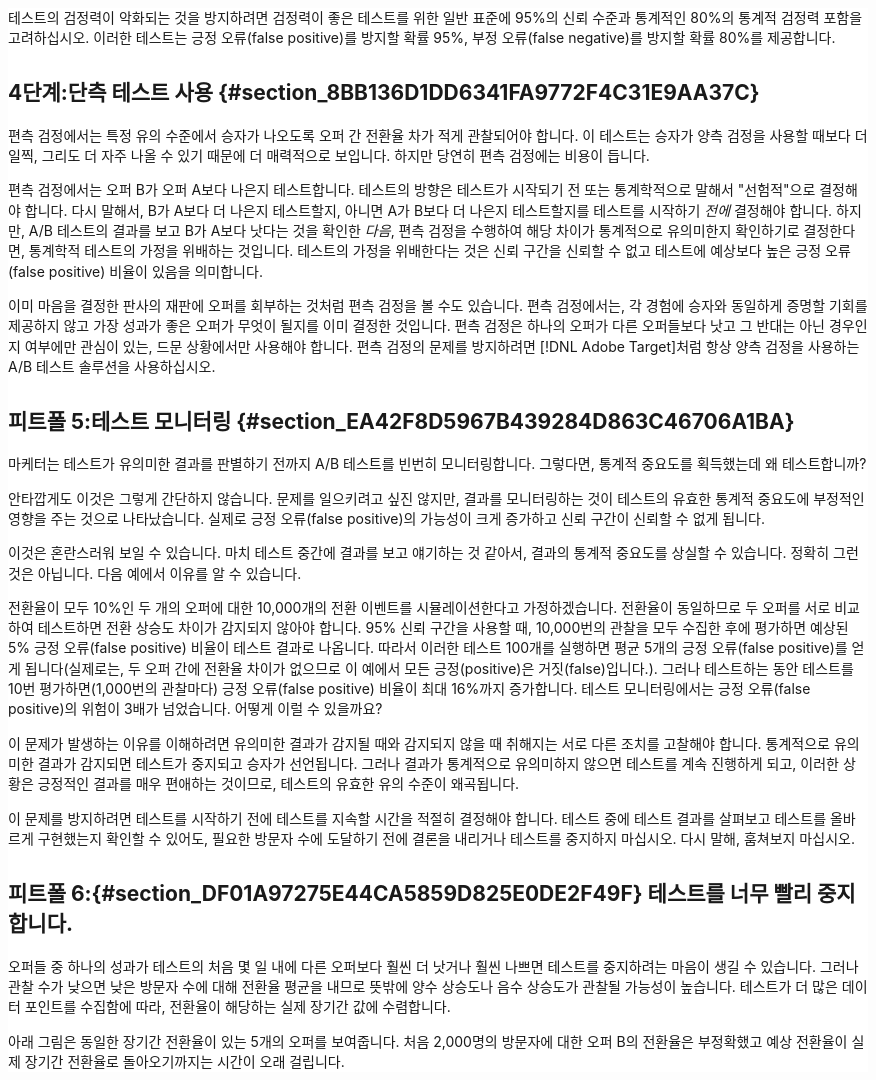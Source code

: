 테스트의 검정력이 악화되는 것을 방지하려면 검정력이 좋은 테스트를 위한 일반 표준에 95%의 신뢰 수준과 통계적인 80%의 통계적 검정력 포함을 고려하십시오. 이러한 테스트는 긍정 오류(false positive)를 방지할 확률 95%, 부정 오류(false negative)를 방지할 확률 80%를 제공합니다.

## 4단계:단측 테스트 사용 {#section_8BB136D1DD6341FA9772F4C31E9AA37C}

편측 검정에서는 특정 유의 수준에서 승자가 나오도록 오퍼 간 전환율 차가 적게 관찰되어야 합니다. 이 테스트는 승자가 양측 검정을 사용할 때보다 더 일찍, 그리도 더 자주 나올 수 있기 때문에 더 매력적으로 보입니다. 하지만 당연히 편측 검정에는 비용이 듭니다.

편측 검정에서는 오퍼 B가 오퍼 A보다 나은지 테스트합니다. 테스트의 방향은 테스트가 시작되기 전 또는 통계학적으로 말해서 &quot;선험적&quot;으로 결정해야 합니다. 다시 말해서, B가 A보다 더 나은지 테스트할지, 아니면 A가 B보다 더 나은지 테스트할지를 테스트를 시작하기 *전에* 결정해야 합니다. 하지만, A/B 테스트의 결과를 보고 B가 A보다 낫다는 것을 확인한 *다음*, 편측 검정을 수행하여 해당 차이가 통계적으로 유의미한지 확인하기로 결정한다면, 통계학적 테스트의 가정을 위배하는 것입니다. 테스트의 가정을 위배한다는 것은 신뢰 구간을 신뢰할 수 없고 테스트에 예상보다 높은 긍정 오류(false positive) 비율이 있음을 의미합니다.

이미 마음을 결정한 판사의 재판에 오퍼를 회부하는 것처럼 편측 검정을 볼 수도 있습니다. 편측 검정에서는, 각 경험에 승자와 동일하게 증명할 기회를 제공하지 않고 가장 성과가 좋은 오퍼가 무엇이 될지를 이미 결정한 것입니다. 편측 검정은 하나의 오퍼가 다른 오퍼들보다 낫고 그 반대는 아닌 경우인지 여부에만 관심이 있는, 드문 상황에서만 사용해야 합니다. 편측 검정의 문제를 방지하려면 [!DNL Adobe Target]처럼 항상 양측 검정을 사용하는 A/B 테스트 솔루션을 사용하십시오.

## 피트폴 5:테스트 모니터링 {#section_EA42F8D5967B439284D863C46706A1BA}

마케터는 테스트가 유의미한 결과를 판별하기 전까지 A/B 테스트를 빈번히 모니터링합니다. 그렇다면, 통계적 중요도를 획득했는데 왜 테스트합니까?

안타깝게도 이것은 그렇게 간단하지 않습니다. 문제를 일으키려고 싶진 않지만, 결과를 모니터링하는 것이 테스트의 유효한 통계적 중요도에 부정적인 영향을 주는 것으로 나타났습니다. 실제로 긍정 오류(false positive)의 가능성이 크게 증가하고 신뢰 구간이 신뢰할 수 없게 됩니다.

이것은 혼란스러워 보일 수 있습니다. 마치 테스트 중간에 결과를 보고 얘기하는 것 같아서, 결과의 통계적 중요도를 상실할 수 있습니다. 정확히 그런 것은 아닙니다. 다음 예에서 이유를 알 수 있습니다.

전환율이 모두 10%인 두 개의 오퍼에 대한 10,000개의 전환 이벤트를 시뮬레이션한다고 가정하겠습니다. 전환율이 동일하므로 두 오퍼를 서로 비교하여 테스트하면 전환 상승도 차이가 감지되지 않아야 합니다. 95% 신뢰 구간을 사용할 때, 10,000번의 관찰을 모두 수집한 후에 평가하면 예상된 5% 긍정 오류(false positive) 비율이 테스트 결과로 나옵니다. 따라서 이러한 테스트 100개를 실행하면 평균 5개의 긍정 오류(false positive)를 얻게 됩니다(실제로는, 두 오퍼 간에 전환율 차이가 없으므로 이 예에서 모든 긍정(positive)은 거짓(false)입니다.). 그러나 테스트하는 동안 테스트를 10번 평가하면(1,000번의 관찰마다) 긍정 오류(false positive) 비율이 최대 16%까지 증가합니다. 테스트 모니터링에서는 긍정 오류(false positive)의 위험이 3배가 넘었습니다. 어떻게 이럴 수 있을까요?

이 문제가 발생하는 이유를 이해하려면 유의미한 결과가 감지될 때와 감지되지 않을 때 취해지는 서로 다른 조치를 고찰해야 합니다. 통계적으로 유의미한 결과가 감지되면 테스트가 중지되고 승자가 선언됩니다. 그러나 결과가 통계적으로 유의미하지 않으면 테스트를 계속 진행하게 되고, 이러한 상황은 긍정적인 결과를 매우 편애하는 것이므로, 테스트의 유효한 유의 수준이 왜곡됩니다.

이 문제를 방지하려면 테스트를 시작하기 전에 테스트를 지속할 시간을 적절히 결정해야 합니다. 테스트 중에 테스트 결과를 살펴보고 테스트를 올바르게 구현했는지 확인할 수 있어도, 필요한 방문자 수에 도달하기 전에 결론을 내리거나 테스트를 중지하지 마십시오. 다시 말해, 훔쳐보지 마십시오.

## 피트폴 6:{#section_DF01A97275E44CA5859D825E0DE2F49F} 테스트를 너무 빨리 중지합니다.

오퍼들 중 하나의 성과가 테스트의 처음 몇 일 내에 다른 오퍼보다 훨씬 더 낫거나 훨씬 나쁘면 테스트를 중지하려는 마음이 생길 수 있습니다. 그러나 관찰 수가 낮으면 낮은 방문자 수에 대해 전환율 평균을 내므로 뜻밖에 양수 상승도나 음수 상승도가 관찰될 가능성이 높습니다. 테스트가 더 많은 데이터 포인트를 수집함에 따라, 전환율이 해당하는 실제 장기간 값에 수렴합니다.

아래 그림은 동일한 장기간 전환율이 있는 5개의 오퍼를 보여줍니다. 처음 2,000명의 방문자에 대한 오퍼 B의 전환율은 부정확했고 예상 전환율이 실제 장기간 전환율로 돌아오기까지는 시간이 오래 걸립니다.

...

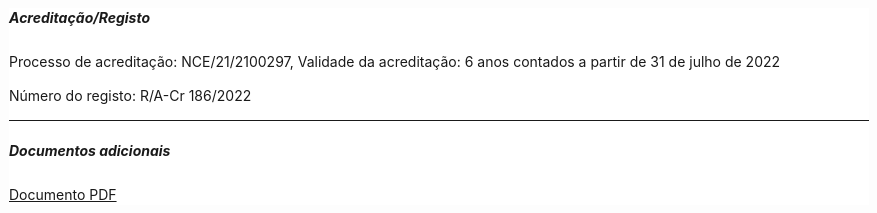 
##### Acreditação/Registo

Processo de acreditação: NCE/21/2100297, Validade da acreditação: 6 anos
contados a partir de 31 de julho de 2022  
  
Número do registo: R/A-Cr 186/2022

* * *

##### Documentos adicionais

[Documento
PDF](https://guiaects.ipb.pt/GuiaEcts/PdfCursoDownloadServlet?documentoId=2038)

What the task requires: Give back every line of the listing where the word "중요도를" shows up.

Task solution:
마케터는 테스트가 유의미한 결과를 판별하기 전까지 A/B 테스트를 빈번히 모니터링합니다. 그렇다면, 통계적 중요도를 획득했는데 왜 테스트합니까?
이것은 혼란스러워 보일 수 있습니다. 마치 테스트 중간에 결과를 보고 얘기하는 것 같아서, 결과의 통계적 중요도를 상실할 수 있습니다. 정확히 그런 것은 아닙니다. 다음 예에서 이유를 알 수 있습니다.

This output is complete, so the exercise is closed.